Route information
- Maintained by Virginia Department of Transportation
- Length: 2.2 mi (3.5 km) future length 5.7 mi (9.2 km)
- Existed: March 2000 (phase one)–present

Major junctions
- West end: Western turnaround loop at Transportation Research Drive
- East end: Eastern turnaround loop near Wilson Creek Bridge

Location
- Country: United States
- State: Virginia
- Counties: Montgomery County, Virginia

Highway system
- Virginia Routes; Interstate; US; Primary; Secondary; Byways; History; HOT lanes;

= Virginia Smart Road =

Testing road in Virginia, USA

The Virginia Smart Road, also known as simply the Smart Road or Smart Highway, is a short, limited-access road in Montgomery County, Virginia, used for the testing of pavement technologies and as a proving ground for new transportation technologies. The road is not open to the public. The Smart Road is currently a 2.2 mi stretch of road with turn-around loops at either end. Eventually, the road will be extended to a total of 5.7 mi, directly connecting U.S. Route 460 in Blacksburg to Interstate 81 with an interchange near mile marker 121; however, there is yet to be a set time frame for completion. The Wilson Creek Bridge was built for the Smart Road and, at 175 ft tall, is the second tallest bridge in Virginia. The road and bridge are operated and maintained by the Virginia Department of Transportation.
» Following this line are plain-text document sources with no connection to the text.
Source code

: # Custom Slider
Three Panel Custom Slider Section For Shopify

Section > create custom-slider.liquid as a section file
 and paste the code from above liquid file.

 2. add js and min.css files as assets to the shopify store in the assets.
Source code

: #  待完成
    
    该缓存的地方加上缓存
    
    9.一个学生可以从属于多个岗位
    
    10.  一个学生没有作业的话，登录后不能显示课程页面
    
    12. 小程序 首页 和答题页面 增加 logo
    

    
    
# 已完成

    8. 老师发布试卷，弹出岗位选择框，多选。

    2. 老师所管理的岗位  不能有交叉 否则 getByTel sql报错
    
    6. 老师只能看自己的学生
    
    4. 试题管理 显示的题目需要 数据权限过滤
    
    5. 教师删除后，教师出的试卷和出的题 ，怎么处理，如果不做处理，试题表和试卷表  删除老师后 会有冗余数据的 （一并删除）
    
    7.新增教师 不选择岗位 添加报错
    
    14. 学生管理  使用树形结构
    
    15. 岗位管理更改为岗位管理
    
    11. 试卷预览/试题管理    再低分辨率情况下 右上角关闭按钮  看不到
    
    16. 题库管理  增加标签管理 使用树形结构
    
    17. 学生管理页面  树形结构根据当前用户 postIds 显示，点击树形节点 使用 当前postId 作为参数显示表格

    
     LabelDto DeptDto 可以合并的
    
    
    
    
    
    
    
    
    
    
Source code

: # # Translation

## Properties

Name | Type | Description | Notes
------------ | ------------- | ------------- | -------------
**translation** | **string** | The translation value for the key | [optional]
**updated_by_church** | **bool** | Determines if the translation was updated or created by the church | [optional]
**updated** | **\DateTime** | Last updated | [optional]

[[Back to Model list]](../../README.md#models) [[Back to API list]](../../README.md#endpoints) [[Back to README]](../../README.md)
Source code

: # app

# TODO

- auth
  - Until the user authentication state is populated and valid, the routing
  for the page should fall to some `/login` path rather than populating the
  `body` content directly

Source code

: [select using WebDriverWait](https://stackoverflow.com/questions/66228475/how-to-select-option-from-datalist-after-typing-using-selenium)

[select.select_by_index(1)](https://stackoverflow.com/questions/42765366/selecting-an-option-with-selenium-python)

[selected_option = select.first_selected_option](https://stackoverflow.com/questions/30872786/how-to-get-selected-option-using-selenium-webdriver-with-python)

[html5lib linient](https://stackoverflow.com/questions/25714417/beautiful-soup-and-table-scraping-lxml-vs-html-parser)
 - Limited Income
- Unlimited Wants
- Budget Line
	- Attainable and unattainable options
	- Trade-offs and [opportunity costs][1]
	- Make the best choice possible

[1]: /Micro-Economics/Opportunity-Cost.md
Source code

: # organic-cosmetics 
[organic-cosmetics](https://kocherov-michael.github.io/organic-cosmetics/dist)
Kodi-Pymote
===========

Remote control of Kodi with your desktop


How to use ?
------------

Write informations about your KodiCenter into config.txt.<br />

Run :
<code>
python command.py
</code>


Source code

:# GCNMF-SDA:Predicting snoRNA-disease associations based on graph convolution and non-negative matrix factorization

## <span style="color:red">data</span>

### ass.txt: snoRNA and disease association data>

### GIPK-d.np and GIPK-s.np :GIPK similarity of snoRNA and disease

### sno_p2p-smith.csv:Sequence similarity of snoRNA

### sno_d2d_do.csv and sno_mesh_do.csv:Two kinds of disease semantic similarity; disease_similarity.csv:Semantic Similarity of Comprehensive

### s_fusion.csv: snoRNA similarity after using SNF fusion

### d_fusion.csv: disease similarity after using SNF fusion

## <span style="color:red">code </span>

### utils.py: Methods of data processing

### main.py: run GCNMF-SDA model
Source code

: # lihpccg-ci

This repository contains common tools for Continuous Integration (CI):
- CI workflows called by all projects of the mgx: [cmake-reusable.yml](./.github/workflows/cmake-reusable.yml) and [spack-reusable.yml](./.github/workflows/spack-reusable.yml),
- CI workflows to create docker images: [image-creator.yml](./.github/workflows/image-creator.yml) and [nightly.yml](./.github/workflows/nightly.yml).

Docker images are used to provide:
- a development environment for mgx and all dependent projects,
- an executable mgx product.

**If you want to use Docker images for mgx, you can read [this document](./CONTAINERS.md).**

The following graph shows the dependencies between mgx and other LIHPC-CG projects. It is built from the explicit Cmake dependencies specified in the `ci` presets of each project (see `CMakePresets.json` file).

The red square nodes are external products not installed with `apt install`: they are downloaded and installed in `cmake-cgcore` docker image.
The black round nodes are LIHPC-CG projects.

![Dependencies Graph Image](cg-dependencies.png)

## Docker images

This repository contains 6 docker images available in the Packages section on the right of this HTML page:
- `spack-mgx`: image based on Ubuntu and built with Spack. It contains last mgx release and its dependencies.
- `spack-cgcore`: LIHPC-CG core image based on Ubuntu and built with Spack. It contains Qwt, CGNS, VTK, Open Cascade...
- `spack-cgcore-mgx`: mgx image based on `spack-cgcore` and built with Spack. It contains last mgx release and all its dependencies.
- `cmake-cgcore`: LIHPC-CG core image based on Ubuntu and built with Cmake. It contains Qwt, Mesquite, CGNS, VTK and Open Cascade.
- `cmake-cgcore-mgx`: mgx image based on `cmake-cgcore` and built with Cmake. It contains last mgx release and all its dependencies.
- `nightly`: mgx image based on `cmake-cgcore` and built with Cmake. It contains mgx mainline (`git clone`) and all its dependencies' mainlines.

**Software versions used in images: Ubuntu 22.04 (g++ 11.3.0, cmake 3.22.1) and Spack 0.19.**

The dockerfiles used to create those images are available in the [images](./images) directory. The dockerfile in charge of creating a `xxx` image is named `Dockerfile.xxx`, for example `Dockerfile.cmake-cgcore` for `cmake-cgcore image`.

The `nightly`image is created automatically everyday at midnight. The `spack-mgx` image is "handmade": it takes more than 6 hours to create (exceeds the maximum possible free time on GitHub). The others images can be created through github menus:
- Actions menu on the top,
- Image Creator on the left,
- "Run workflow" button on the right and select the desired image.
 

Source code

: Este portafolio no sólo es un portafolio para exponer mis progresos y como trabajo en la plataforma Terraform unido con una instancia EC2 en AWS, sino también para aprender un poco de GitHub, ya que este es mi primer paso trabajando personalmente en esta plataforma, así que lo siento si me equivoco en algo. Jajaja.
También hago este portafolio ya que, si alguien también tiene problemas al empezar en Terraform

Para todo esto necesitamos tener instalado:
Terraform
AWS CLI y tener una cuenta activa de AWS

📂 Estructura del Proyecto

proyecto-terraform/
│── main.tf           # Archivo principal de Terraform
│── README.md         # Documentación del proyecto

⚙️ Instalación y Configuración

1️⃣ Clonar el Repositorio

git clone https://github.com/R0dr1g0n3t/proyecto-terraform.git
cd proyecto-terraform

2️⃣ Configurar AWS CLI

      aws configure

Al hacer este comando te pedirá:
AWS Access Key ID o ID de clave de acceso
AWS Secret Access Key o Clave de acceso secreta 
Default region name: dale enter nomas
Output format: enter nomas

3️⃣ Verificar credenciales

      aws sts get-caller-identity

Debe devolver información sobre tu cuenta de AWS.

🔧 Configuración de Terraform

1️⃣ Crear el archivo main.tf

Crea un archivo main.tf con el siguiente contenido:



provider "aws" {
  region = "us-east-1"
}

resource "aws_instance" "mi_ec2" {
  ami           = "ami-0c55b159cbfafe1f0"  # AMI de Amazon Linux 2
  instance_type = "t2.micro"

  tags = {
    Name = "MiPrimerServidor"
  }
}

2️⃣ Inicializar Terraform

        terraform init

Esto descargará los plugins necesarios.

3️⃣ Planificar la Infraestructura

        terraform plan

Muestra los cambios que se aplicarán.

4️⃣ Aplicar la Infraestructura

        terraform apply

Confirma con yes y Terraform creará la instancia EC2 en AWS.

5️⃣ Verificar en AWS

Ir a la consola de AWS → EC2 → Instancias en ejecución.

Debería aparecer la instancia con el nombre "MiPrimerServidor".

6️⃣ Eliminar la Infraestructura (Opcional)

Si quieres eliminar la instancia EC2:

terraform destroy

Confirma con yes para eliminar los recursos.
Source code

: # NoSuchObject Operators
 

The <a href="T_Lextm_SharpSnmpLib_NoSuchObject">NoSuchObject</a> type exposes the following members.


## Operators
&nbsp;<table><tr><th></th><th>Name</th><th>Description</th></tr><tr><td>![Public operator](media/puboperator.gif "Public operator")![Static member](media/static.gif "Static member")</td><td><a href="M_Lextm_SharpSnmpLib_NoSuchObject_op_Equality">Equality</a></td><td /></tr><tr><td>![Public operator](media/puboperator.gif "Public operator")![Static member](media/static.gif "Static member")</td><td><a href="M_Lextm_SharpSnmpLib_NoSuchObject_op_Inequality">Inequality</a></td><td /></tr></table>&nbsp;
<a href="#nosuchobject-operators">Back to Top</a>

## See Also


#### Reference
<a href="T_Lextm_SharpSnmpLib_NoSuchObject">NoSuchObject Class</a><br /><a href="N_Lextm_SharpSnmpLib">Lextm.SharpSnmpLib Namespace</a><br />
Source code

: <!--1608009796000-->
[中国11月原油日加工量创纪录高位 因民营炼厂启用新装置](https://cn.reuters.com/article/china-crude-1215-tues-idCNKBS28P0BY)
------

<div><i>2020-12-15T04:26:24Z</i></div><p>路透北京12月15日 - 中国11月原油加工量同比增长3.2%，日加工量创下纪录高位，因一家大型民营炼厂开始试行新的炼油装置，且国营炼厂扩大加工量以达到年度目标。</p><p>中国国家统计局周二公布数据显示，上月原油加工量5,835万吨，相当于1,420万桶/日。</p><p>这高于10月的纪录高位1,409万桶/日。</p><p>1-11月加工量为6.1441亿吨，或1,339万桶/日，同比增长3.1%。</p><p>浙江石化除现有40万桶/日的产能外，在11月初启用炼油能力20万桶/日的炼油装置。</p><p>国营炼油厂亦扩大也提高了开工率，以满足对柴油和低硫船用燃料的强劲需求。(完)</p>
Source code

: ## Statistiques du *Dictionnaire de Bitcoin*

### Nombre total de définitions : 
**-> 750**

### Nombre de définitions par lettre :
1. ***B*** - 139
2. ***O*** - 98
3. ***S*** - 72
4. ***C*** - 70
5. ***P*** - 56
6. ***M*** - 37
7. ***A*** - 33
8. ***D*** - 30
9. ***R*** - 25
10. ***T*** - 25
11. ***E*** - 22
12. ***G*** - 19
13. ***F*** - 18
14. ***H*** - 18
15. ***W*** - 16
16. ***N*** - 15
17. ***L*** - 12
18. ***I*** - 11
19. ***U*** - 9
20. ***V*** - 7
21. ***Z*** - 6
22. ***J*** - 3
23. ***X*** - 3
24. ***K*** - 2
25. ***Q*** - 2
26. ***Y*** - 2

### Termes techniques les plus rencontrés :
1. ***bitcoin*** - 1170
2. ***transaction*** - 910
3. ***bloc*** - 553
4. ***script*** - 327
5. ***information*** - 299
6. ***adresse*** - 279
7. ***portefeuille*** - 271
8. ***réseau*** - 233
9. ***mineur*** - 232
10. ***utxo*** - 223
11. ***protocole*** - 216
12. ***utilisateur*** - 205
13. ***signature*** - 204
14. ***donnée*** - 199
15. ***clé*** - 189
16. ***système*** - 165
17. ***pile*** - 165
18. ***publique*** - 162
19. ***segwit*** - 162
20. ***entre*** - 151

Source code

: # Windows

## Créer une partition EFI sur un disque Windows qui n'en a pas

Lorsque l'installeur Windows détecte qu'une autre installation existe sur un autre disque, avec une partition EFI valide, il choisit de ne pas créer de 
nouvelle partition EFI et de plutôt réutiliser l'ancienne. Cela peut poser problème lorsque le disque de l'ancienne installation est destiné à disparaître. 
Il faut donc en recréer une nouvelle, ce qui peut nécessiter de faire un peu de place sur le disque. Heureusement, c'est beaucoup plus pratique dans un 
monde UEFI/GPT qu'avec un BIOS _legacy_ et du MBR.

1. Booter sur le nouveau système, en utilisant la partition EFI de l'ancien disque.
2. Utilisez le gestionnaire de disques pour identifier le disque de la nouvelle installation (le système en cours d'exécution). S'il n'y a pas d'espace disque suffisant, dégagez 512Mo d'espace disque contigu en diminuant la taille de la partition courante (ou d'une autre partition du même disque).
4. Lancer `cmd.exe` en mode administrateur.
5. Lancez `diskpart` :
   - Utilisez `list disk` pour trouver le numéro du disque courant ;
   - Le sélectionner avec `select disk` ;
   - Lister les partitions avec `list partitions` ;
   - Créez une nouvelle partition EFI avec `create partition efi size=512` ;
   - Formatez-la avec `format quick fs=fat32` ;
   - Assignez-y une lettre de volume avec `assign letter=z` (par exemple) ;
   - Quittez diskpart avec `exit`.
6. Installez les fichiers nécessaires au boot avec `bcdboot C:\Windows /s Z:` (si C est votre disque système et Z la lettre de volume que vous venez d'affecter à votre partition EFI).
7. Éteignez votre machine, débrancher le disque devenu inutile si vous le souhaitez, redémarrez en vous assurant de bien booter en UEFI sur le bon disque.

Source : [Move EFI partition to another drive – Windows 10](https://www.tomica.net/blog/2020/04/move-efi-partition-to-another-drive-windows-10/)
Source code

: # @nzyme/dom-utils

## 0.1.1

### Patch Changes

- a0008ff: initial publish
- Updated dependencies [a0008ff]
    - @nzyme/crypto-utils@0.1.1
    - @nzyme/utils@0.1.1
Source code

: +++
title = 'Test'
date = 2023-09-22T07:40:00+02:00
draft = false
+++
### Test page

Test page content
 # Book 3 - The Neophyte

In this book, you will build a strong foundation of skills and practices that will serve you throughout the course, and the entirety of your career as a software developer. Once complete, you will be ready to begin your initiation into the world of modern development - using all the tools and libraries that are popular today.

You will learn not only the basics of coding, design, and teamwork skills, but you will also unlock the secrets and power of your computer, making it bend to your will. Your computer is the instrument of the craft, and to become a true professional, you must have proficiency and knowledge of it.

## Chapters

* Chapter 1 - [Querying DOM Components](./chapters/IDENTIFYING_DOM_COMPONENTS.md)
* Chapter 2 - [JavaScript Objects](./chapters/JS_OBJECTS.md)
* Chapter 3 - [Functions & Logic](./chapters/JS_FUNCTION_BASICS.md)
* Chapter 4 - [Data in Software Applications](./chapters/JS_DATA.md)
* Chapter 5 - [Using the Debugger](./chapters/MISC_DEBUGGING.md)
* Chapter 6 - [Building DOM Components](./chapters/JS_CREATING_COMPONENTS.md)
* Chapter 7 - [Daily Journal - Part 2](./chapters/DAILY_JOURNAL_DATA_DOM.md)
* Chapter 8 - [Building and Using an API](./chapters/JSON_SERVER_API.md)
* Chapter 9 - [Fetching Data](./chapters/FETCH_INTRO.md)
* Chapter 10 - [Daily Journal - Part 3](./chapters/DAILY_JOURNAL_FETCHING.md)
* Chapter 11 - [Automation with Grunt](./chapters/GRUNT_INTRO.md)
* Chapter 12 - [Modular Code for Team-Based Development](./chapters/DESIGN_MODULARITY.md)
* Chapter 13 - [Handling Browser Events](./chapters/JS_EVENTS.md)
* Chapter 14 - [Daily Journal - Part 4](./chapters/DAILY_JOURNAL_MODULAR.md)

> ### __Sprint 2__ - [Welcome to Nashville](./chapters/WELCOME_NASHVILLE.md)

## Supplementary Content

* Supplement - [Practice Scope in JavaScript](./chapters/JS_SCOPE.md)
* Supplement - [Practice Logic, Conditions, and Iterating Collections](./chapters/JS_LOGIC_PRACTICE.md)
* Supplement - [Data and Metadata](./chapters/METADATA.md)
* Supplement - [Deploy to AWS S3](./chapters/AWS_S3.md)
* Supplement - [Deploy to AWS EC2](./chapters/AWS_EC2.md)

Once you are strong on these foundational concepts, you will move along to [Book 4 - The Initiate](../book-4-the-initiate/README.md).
It is part of the proposed Interstate 73 Corridor.

==Features==
Smart Road features and operations include, but are not limited to:

- A 2.2-mile, controlled-access test track built to interstate standards
- Two paved lanes
- Three bridges, including the Smart Road Bridge (the second tallest state-maintained bridge in Virginia)
- Full-time staff that coordinate all road activities
- 24/7 access control and oversight
- Centralized communications
- Lighting and weather system controls
- Safety assurance and surveillance
- Fourteen pavement sections, including an open-grade friction course
- In-pavement sensors (e.g., moisture, temperature, strain, vibration, weigh-in-motion)
- Zero-crown pavement section designed for flooded pavement testing
- An American Association of State Highway and Transportation Officials (AASHTO)-designated surface friction testing facility
- Seventy-five weather-making towers accessible on crowned and zero-crown pavement sections
- Artificial snow production of up to four inches per hour (based on suitable weather conditions)
- Production of differing intensities of rain with varying droplet sizes
- Fog production
- Two weather stations with official National Oceanic and Atmospheric Administration (NOAA) weather available within one mile
- Variable pole spacing designed to replicate 95 percent of national highway systems
- Multiple luminaire heads, including light-emitting diode (LED) modules
- A wireless mesh network variable control (i.e., luminaire dimming)
- A high-bandwidth fiber network
- A differential GPS base station
- Complete signal phase and timing (SPaT) using remote controls
- Wide shoulders for safe maneuvering during experimental testing

== Segments ==

| Phase | Project | Completion |
|---|---|---|
| 1 | 1.78 mi (2.86 km) two-lane testbed with western end turnaround | March 2000 |
| 2 | 2,000 ft (610 m) Wilson Creek Bridge and eastern end turnaround | May 2001 |
| 3 | 3.7 mi (6.0 km) extension to I-81 at mile marker 121 | TBA |
| Future | Widening entire 5.7 mi (9.2 km) roadway to four lanes | TBA |

In 1994, VDOT unveiled two alternate routes for the Smart Road partially to avoid smooth purple coneflower populations in Ellett Valley.